- **Task**: Copy out all lines of the records in which the word "torch" appears.

[Extracted data entries]
------------------------------------------------------------

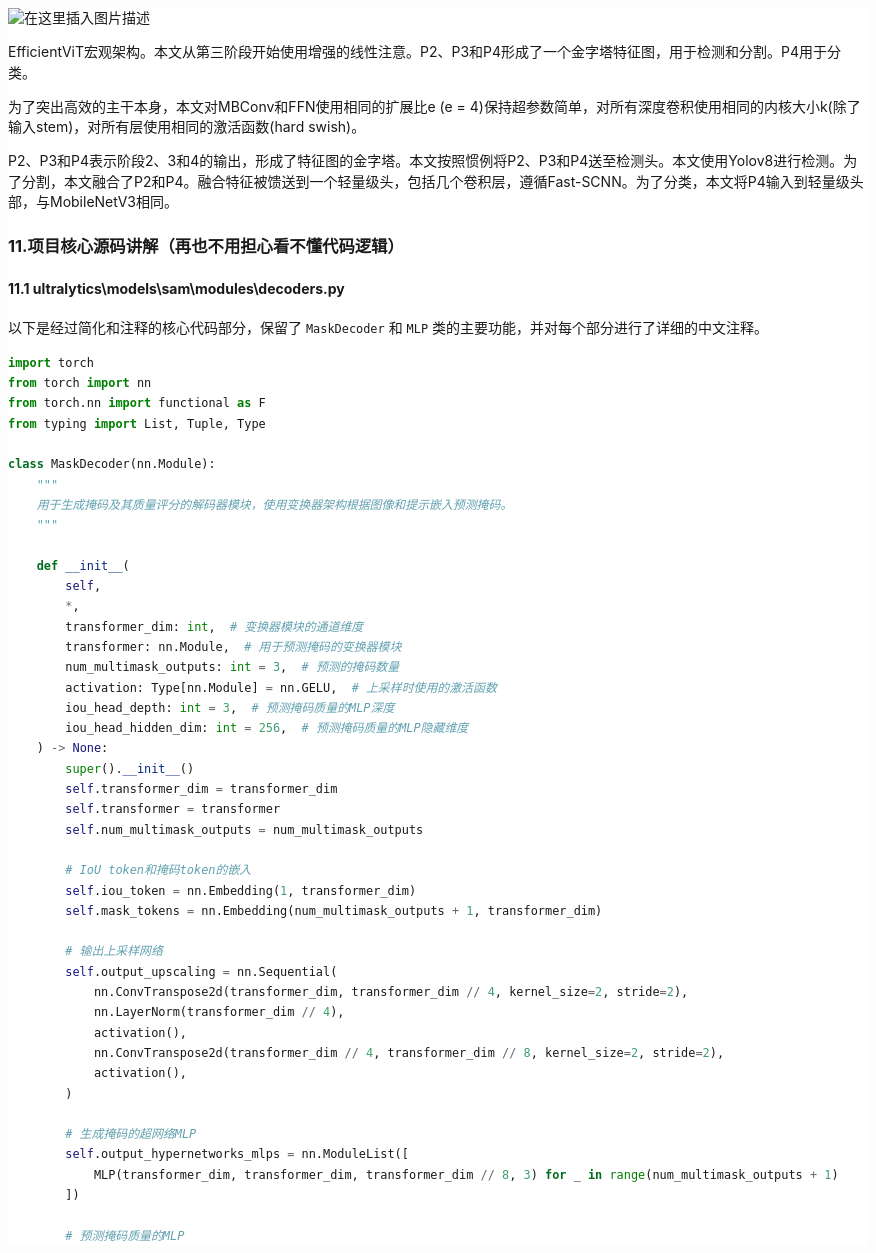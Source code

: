 ![在这里插入图片描述](https://img-blog.csdnimg.cn/direct/10c7a77ceeb247debd2a36836b1a578e.png)


EfficientViT宏观架构。本文从第三阶段开始使用增强的线性注意。P2、P3和P4形成了一个金字塔特征图，用于检测和分割。P4用于分类。

为了突出高效的主干本身，本文对MBConv和FFN使用相同的扩展比e (e = 4)保持超参数简单，对所有深度卷积使用相同的内核大小k(除了输入stem)，对所有层使用相同的激活函数(hard swish)。

P2、P3和P4表示阶段2、3和4的输出，形成了特征图的金字塔。本文按照惯例将P2、P3和P4送至检测头。本文使用Yolov8进行检测。为了分割，本文融合了P2和P4。融合特征被馈送到一个轻量级头，包括几个卷积层，遵循Fast-SCNN。为了分类，本文将P4输入到轻量级头部，与MobileNetV3相同。


### 11.项目核心源码讲解（再也不用担心看不懂代码逻辑）

#### 11.1 ultralytics\models\sam\modules\decoders.py

以下是经过简化和注释的核心代码部分，保留了 `MaskDecoder` 和 `MLP` 类的主要功能，并对每个部分进行了详细的中文注释。

```python
import torch
from torch import nn
from torch.nn import functional as F
from typing import List, Tuple, Type

class MaskDecoder(nn.Module):
    """
    用于生成掩码及其质量评分的解码器模块，使用变换器架构根据图像和提示嵌入预测掩码。
    """

    def __init__(
        self,
        *,
        transformer_dim: int,  # 变换器模块的通道维度
        transformer: nn.Module,  # 用于预测掩码的变换器模块
        num_multimask_outputs: int = 3,  # 预测的掩码数量
        activation: Type[nn.Module] = nn.GELU,  # 上采样时使用的激活函数
        iou_head_depth: int = 3,  # 预测掩码质量的MLP深度
        iou_head_hidden_dim: int = 256,  # 预测掩码质量的MLP隐藏维度
    ) -> None:
        super().__init__()
        self.transformer_dim = transformer_dim
        self.transformer = transformer
        self.num_multimask_outputs = num_multimask_outputs

        # IoU token和掩码token的嵌入
        self.iou_token = nn.Embedding(1, transformer_dim)
        self.mask_tokens = nn.Embedding(num_multimask_outputs + 1, transformer_dim)

        # 输出上采样网络
        self.output_upscaling = nn.Sequential(
            nn.ConvTranspose2d(transformer_dim, transformer_dim // 4, kernel_size=2, stride=2),
            nn.LayerNorm(transformer_dim // 4),
            activation(),
            nn.ConvTranspose2d(transformer_dim // 4, transformer_dim // 8, kernel_size=2, stride=2),
            activation(),
        )

        # 生成掩码的超网络MLP
        self.output_hypernetworks_mlps = nn.ModuleList([
            MLP(transformer_dim, transformer_dim, transformer_dim // 8, 3) for _ in range(num_multimask_outputs + 1)
        ])

        # 预测掩码质量的MLP
```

------------------------------------------------------------

- **Finished exercise**:
import torch
from torch import nn
from torch.nn import functional as F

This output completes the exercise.